I like to talk ~ love the sound of my own voice, me ~ but it’s Art and Comics I like to talk about.

With four decades of experience at making art and design for print, I’m always interested in mentoring or teaching individuals or groups and supporting workshops organised by third parties.

Live on-the-spot illustration with children at creative classes and How-To creative workshops (extended DBS certificate in my back pocket all the while) are fun days out of the studio and I really enjoy school and festival performances telling tales of ancient myths.

I’d be happy to slot in to your existing framework or develop one-off events or ongoing programmes ~ these are the days that make a freelance smile.

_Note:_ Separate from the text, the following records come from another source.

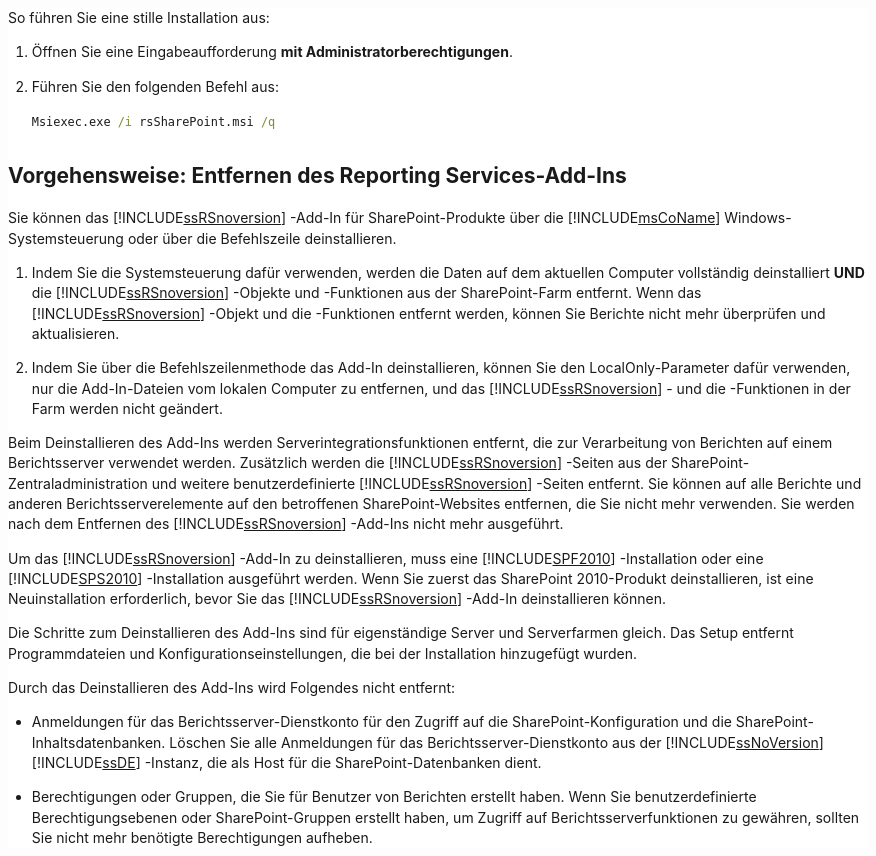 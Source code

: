  So führen Sie eine stille Installation aus:  
  
1.  Öffnen Sie eine Eingabeaufforderung **mit Administratorberechtigungen**.  
  
2.  Führen Sie den folgenden Befehl aus:  
  
    ```cmd
    Msiexec.exe /i rsSharePoint.msi /q  
    ```  
  
##  <a name="bkmk_remove_addin"></a> Vorgehensweise: Entfernen des Reporting Services-Add-Ins  
 Sie können das [!INCLUDE[ssRSnoversion](../../includes/ssrsnoversion-md.md)] -Add-In für SharePoint-Produkte über die [!INCLUDE[msCoName](../../includes/msconame-md.md)] Windows-Systemsteuerung oder über die Befehlszeile deinstallieren.  
  
1.  Indem Sie die Systemsteuerung dafür verwenden, werden die Daten auf dem aktuellen Computer vollständig deinstalliert **UND** die [!INCLUDE[ssRSnoversion](../../includes/ssrsnoversion-md.md)] -Objekte und -Funktionen aus der SharePoint-Farm entfernt. Wenn das [!INCLUDE[ssRSnoversion](../../includes/ssrsnoversion-md.md)] -Objekt und die -Funktionen entfernt werden, können Sie Berichte nicht mehr überprüfen und aktualisieren.  
  
2.  Indem Sie über die Befehlszeilenmethode das Add-In deinstallieren, können Sie den LocalOnly-Parameter dafür verwenden, nur die Add-In-Dateien vom lokalen Computer zu entfernen, und das [!INCLUDE[ssRSnoversion](../../includes/ssrsnoversion-md.md)] - und die -Funktionen in der Farm werden nicht geändert.  
  
 Beim Deinstallieren des Add-Ins werden Serverintegrationsfunktionen entfernt, die zur Verarbeitung von Berichten auf einem Berichtsserver verwendet werden. Zusätzlich werden die [!INCLUDE[ssRSnoversion](../../includes/ssrsnoversion-md.md)] -Seiten aus der SharePoint-Zentraladministration und weitere benutzerdefinierte [!INCLUDE[ssRSnoversion](../../includes/ssrsnoversion-md.md)] -Seiten entfernt. Sie können auf alle Berichte und anderen Berichtsserverelemente auf den betroffenen SharePoint-Websites entfernen, die Sie nicht mehr verwenden. Sie werden nach dem Entfernen des [!INCLUDE[ssRSnoversion](../../includes/ssrsnoversion-md.md)] -Add-Ins nicht mehr ausgeführt.  
  
 Um das [!INCLUDE[ssRSnoversion](../../includes/ssrsnoversion-md.md)] -Add-In zu deinstallieren, muss eine [!INCLUDE[SPF2010](../../includes/spf2010-md.md)] -Installation oder eine [!INCLUDE[SPS2010](../../includes/sps2010-md.md)] -Installation ausgeführt werden. Wenn Sie zuerst das SharePoint 2010-Produkt deinstallieren, ist eine Neuinstallation erforderlich, bevor Sie das [!INCLUDE[ssRSnoversion](../../includes/ssrsnoversion-md.md)] -Add-In deinstallieren können.  
  
 Die Schritte zum Deinstallieren des Add-Ins sind für eigenständige Server und Serverfarmen gleich. Das Setup entfernt Programmdateien und Konfigurationseinstellungen, die bei der Installation hinzugefügt wurden.  
  
 Durch das Deinstallieren des Add-Ins wird Folgendes nicht entfernt:  
  
-   Anmeldungen für das Berichtsserver-Dienstkonto für den Zugriff auf die SharePoint-Konfiguration und die SharePoint-Inhaltsdatenbanken. Löschen Sie alle Anmeldungen für das Berichtsserver-Dienstkonto aus der [!INCLUDE[ssNoVersion](../../includes/ssnoversion-md.md)] [!INCLUDE[ssDE](../../includes/ssde-md.md)] -Instanz, die als Host für die SharePoint-Datenbanken dient.  
  
-   Berechtigungen oder Gruppen, die Sie für Benutzer von Berichten erstellt haben. Wenn Sie benutzerdefinierte Berechtigungsebenen oder SharePoint-Gruppen erstellt haben, um Zugriff auf Berichtsserverfunktionen zu gewähren, sollten Sie nicht mehr benötigte Berechtigungen aufheben.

I do like to draw on the spot, so if a workplace event can benefit from some form of graphic recording or being captured in a visual manner. get in touch here (but no more court room sketches, please ~ drawing should be fun and I found that’s not a place for levity!).

AT SCHOOL

Little Green Pig ~ storybuilding workshops

The excellent Little Green Pig run after school clubs and in-class projects and workshops to promote and celebrate creative writing in young people.They book me to come along and draw the children’s ideas on a flipchart as they call them out ~ a typical morning might begin: “It’s in a kitchen. On the moon. It’s a cat. A green cat. With 6 tails. And two heads!” so I have to think and draw on my feet!

 


The second half of an LGP session usually has me helping each child work on their individual stories, showing them ways to add drawings and visual effects. This gives us a chance to take a little more time and get some finished drawings ~ especially with the teenagers’ clubs.


 

I always come away with a great sense of excitement and exhaustion, and a renewed respect for full-time teachers!

 

MyHelm ~ art classes

Not every child learns in a classroom. MyHelm is a Home Ed community group, offering after school and holiday clubs with activities, workshops, courses and tutoring for the whole community. I’ve run a series of creativity clubs there ~ encouraging reluctant artists to express themselves visually through drawing with sticks and mud, pens and bleach, carbon paper and monoprints.

 

 

St Luke’s Primary School, Brighton ~ playground mural

I went in to the classrooms to brainstorm ideas for a large mural in the infants playground, then lead a team of volunteer parents in translating the kids’ drawings in to a painting… includes a thumbprint ant for every child they signed to immortalise their work!

 

ON STAGE

One of my favourite projects in 2021 was at TEDx SPRINTS ~ a creative bootcamp where visual artists have 48 hours to produce an artwork on a specific issue. All works are then published under an open license, so that activists, nonprofits and educators globally can use them in their future campaign work.  In this instance it was to champion and accelerate solutions to the climate crisis.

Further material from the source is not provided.